*Work order*.
Search the listing below for lines that hold the word "https", and report only how many there are.

*Records to use*.
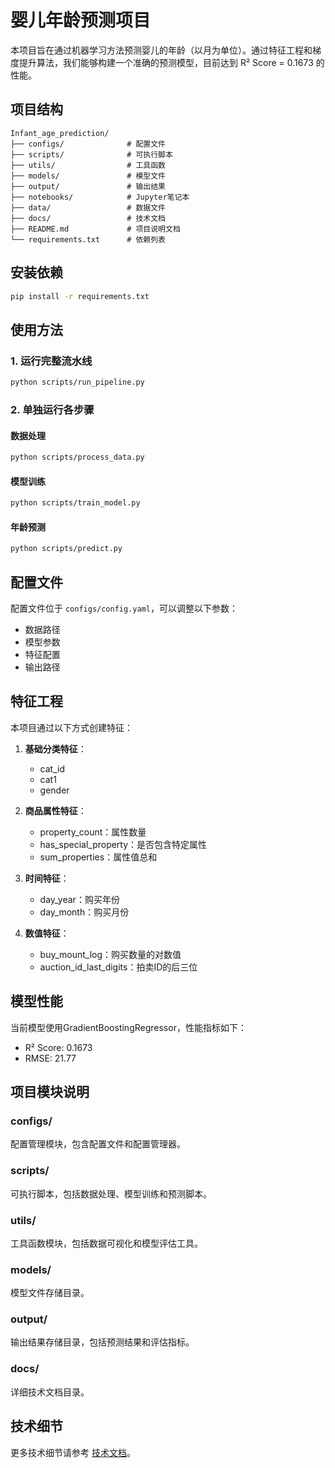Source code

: # 婴儿年龄预测项目

本项目旨在通过机器学习方法预测婴儿的年龄（以月为单位）。通过特征工程和梯度提升算法，我们能够构建一个准确的预测模型，目前达到 R² Score = 0.1673 的性能。

## 项目结构

```
Infant_age_prediction/
├── configs/              # 配置文件
├── scripts/              # 可执行脚本
├── utils/                # 工具函数
├── models/               # 模型文件
├── output/               # 输出结果
├── notebooks/            # Jupyter笔记本
├── data/                 # 数据文件
├── docs/                 # 技术文档
├── README.md             # 项目说明文档
└── requirements.txt      # 依赖列表
```

## 安装依赖

```bash
pip install -r requirements.txt
```

## 使用方法

### 1. 运行完整流水线

```bash
python scripts/run_pipeline.py
```

### 2. 单独运行各步骤

#### 数据处理
```bash
python scripts/process_data.py
```

#### 模型训练
```bash
python scripts/train_model.py
```

#### 年龄预测
```bash
python scripts/predict.py
```

## 配置文件

配置文件位于 `configs/config.yaml`，可以调整以下参数：

- 数据路径
- 模型参数
- 特征配置
- 输出路径

## 特征工程

本项目通过以下方式创建特征：

1. **基础分类特征**：
   - cat_id
   - cat1
   - gender

2. **商品属性特征**：
   - property_count：属性数量
   - has_special_property：是否包含特定属性
   - sum_properties：属性值总和

3. **时间特征**：
   - day_year：购买年份
   - day_month：购买月份

4. **数值特征**：
   - buy_mount_log：购买数量的对数值
   - auction_id_last_digits：拍卖ID的后三位

## 模型性能

当前模型使用GradientBoostingRegressor，性能指标如下：

- R² Score: 0.1673
- RMSE: 21.77

## 项目模块说明

### configs/
配置管理模块，包含配置文件和配置管理器。

### scripts/
可执行脚本，包括数据处理、模型训练和预测脚本。

### utils/
工具函数模块，包括数据可视化和模型评估工具。

### models/
模型文件存储目录。

### output/
输出结果存储目录，包括预测结果和评估指标。

### docs/
详细技术文档目录。

## 技术细节

更多技术细节请参考 [技术文档](docs/technical_documentation.md)。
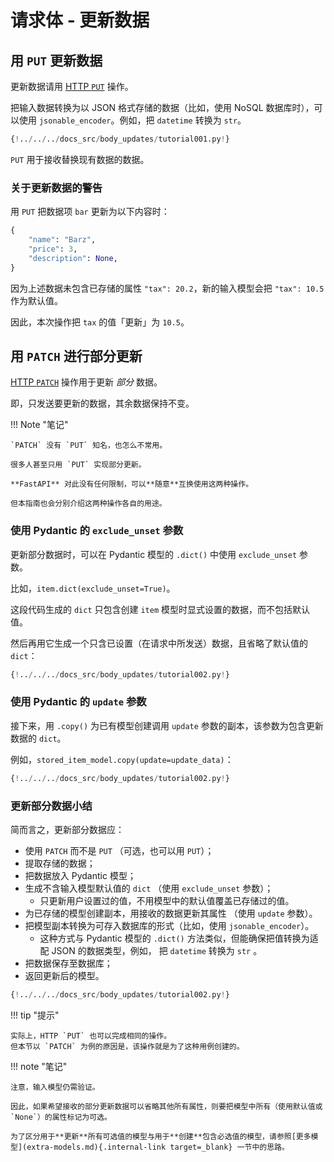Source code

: # 请求体 - 更新数据

## 用 `PUT` 更新数据

更新数据请用 <a href="https://developer.mozilla.org/zh-CN/docs/Web/HTTP/Methods/PUT" class="external-link" target="_blank">HTTP `PUT`</a> 操作。

把输入数据转换为以 JSON 格式存储的数据（比如，使用 NoSQL 数据库时），可以使用 `jsonable_encoder`。例如，把 `datetime` 转换为 `str`。

```Python hl_lines="30-35"
{!../../../docs_src/body_updates/tutorial001.py!}
```

`PUT` 用于接收替换现有数据的数据。

### 关于更新数据的警告

用 `PUT` 把数据项 `bar` 更新为以下内容时：

```Python
{
    "name": "Barz",
    "price": 3,
    "description": None,
}
```

因为上述数据未包含已存储的属性 `"tax": 20.2`，新的输入模型会把 `"tax": 10.5` 作为默认值。

因此，本次操作把 `tax` 的值「更新」为 `10.5`。

## 用 `PATCH` 进行部分更新

<a href="https://developer.mozilla.org/zh-CN/docs/Web/HTTP/Methods/PATCH" class="external-link" target="_blank">HTTP `PATCH`</a> 操作用于更新 *部分* 数据。

即，只发送要更新的数据，其余数据保持不变。

!!! Note "笔记"

    `PATCH` 没有 `PUT` 知名，也怎么不常用。
    
    很多人甚至只用 `PUT` 实现部分更新。
    
    **FastAPI** 对此没有任何限制，可以**随意**互换使用这两种操作。
    
    但本指南也会分别介绍这两种操作各自的用途。

### 使用 Pydantic 的 `exclude_unset` 参数

更新部分数据时，可以在 Pydantic 模型的 `.dict()` 中使用 `exclude_unset` 参数。

比如，`item.dict(exclude_unset=True)`。

这段代码生成的 `dict` 只包含创建 `item` 模型时显式设置的数据，而不包括默认值。

然后再用它生成一个只含已设置（在请求中所发送）数据，且省略了默认值的 `dict`：

```Python hl_lines="34"
{!../../../docs_src/body_updates/tutorial002.py!}
```

### 使用 Pydantic 的 `update` 参数

接下来，用 `.copy()` 为已有模型创建调用 `update` 参数的副本，该参数为包含更新数据的 `dict`。

例如，`stored_item_model.copy(update=update_data)`：

```Python hl_lines="35"
{!../../../docs_src/body_updates/tutorial002.py!}
```

### 更新部分数据小结

简而言之，更新部分数据应：

* 使用 `PATCH` 而不是 `PUT` （可选，也可以用 `PUT`）；
* 提取存储的数据；
* 把数据放入 Pydantic 模型；
* 生成不含输入模型默认值的 `dict` （使用 `exclude_unset` 参数）；
    * 只更新用户设置过的值，不用模型中的默认值覆盖已存储过的值。
* 为已存储的模型创建副本，用接收的数据更新其属性 （使用 `update` 参数）。
* 把模型副本转换为可存入数据库的形式（比如，使用 `jsonable_encoder`）。
    * 这种方式与 Pydantic 模型的 `.dict()` 方法类似，但能确保把值转换为适配 JSON 的数据类型，例如， 把 `datetime` 转换为 `str` 。
* 把数据保存至数据库；
* 返回更新后的模型。

```Python hl_lines="30-37"
{!../../../docs_src/body_updates/tutorial002.py!}
```

!!! tip "提示"

    实际上，HTTP `PUT` 也可以完成相同的操作。
    但本节以 `PATCH` 为例的原因是，该操作就是为了这种用例创建的。

!!! note "笔记"

    注意，输入模型仍需验证。
    
    因此，如果希望接收的部分更新数据可以省略其他所有属性，则要把模型中所有（使用默认值或 `None`）的属性标记为可选。
    
    为了区分用于**更新**所有可选值的模型与用于**创建**包含必选值的模型，请参照[更多模型](extra-models.md){.internal-link target=_blank} 一节中的思路。

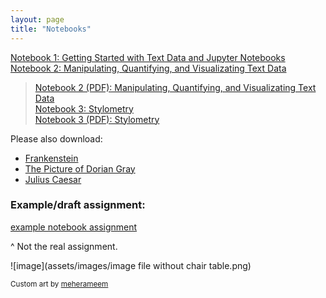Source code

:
 ```yaml
---
layout: page
title: "Notebooks"
---
```


[Notebook 1: Getting Started with Text Data and Jupyter Notebooks](notebooks/notebook1_getting_started_with_text_data_and_jupyter_notebooks.ipynb) <br>
[Notebook 2: Manipulating, Quantifying, and Visualizating Text Data](notebooks/soc128d_notebook_2_manipulating_quantifying_visualizing_text_data.ipynb) <br>
> [Notebook 2 (PDF): Manipulating, Quantifying, and Visualizating Text Data](soc128d_notebook_2_manipulating_quantifying_visualizing_text_data.pdf) <br>
[Notebook 3: Stylometry](notebooks/soc128d_notebook_3_stylometry.ipynb) <br>
> [Notebook 3 (PDF): Stylometry](notebooks/soc128d_notebook_3_stylometry.pdf) <br>

Please also download:
- [Frankenstein](notebooks/frankenstein.txt)
- [The Picture of Dorian Gray](notebooks/picture_of_dorian_gray.txt)
- [Julius Caesar](notebooks/julius_caesar.txt)

### Example/draft assignment:
[example notebook assignment](notebooks/soc128d_example_notebook_6_21.pdf)

^ Not the real assignment.

![image](assets/images/image file without chair table.png)

<sub>Custom art by [meherameem](https://www.fiverr.com/meherameem)</sub>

*Result of this exercise*.
3